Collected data
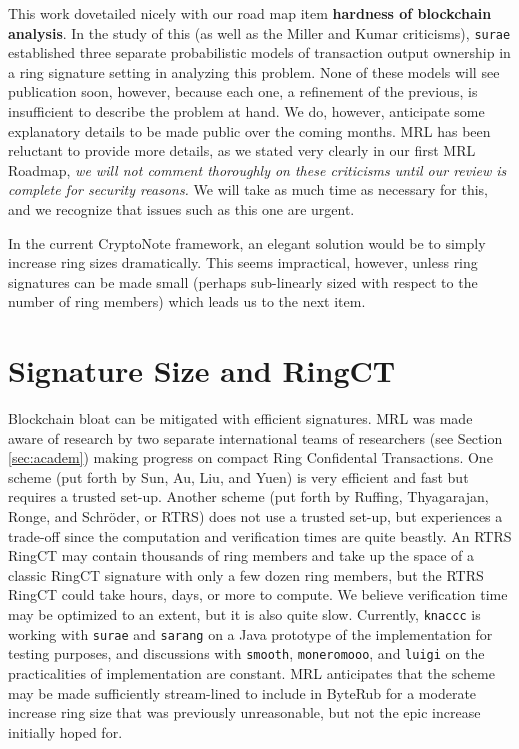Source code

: \documentclass[12pt,english]{mrl}
\theoremstyle{definition}
\numberwithin{equation}{section}
\numberwithin{figure}{section}
\numberwithin{equation}{section}
\numberwithin{equation}{section}
\numberwithin{figure}{section}
\begin{document}
This work dovetailed nicely with our road map item \textbf{hardness of blockchain analysis}.  In the study of this (as well as the Miller and Kumar criticisms), \texttt{surae} established three separate probabilistic models of transaction output ownership in a ring signature setting in analyzing this problem. None of these models will see publication soon, however, because each one, a refinement of the previous, is insufficient to describe the problem at hand. We do, however, anticipate some explanatory details to be made public over the coming months. MRL has been reluctant to provide more details, as we stated very clearly in our first MRL Roadmap, \emph{we will not comment thoroughly on these criticisms until our review is complete for security reasons.} We will take as much time as necessary for this, and we recognize that issues such as this one are urgent.
    
In the current CryptoNote framework, an elegant solution would be to simply increase ring sizes dramatically. This seems impractical, however, unless ring signatures can be made small (perhaps sub-linearly sized with respect to the number of ring members) which leads us to the next item.
    
\section{Signature Size and RingCT}

Blockchain bloat can be mitigated with efficient signatures. MRL was made aware of research by two separate international teams of researchers (see Section \ref{sec:academ}) making progress on compact Ring Confidental Transactions. One scheme (put forth by Sun, Au, Liu, and Yuen) is very efficient and fast but requires a trusted set-up. Another scheme (put forth by Ruffing,  Thyagarajan, Ronge, and Schr{\"o}der, or RTRS) does not use a trusted set-up, but experiences a trade-off since the computation and verification times are quite beastly. An RTRS RingCT may contain thousands of ring members and take up the space of a classic RingCT signature with only a few dozen ring members, but the RTRS RingCT could take hours, days, or more to compute. We believe verification time may be optimized to an extent, but it is also quite slow. Currently, \texttt{knaccc} is working with \texttt{surae} and \texttt{sarang} on a Java prototype of the implementation for testing purposes, and discussions with \texttt{smooth}, \texttt{moneromooo}, and \texttt{luigi} on the practicalities of implementation are constant. MRL anticipates that the scheme may be made sufficiently stream-lined to include in ByteRub for a moderate increase ring size that was previously unreasonable, but not the epic increase initially hoped for.
    
\end{document}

** Instructions to follow **
Each of the entries above must be output exactly, with none of the pictures.

** Solution for this task **
Source code

: \documentclass[12pt,english]{mrl}
\theoremstyle{definition}
\numberwithin{equation}{section}
\numberwithin{figure}{section}
\numberwithin{equation}{section}
\numberwithin{equation}{section}
\numberwithin{figure}{section}
\begin{document}
This work dovetailed nicely with our road map item \textbf{hardness of blockchain analysis}.  In the study of this (as well as the Miller and Kumar criticisms), \texttt{surae} established three separate probabilistic models of transaction output ownership in a ring signature setting in analyzing this problem. None of these models will see publication soon, however, because each one, a refinement of the previous, is insufficient to describe the problem at hand. We do, however, anticipate some explanatory details to be made public over the coming months. MRL has been reluctant to provide more details, as we stated very clearly in our first MRL Roadmap, \emph{we will not comment thoroughly on these criticisms until our review is complete for security reasons.} We will take as much time as necessary for this, and we recognize that issues such as this one are urgent.
    
In the current CryptoNote framework, an elegant solution would be to simply increase ring sizes dramatically. This seems impractical, however, unless ring signatures can be made small (perhaps sub-linearly sized with respect to the number of ring members) which leads us to the next item.
    
\section{Signature Size and RingCT}

Blockchain bloat can be mitigated with efficient signatures. MRL was made aware of research by two separate international teams of researchers (see Section \ref{sec:academ}) making progress on compact Ring Confidental Transactions. One scheme (put forth by Sun, Au, Liu, and Yuen) is very efficient and fast but requires a trusted set-up. Another scheme (put forth by Ruffing,  Thyagarajan, Ronge, and Schr{\"o}der, or RTRS) does not use a trusted set-up, but experiences a trade-off since the computation and verification times are quite beastly. An RTRS RingCT may contain thousands of ring members and take up the space of a classic RingCT signature with only a few dozen ring members, but the RTRS RingCT could take hours, days, or more to compute. We believe verification time may be optimized to an extent, but it is also quite slow. Currently, \texttt{knaccc} is working with \texttt{surae} and \texttt{sarang} on a Java prototype of the implementation for testing purposes, and discussions with \texttt{smooth}, \texttt{moneromooo}, and \texttt{luigi} on the practicalities of implementation are constant. MRL anticipates that the scheme may be made sufficiently stream-lined to include in ByteRub for a moderate increase ring size that was previously unreasonable, but not the epic increase initially hoped for.
    
\end{document}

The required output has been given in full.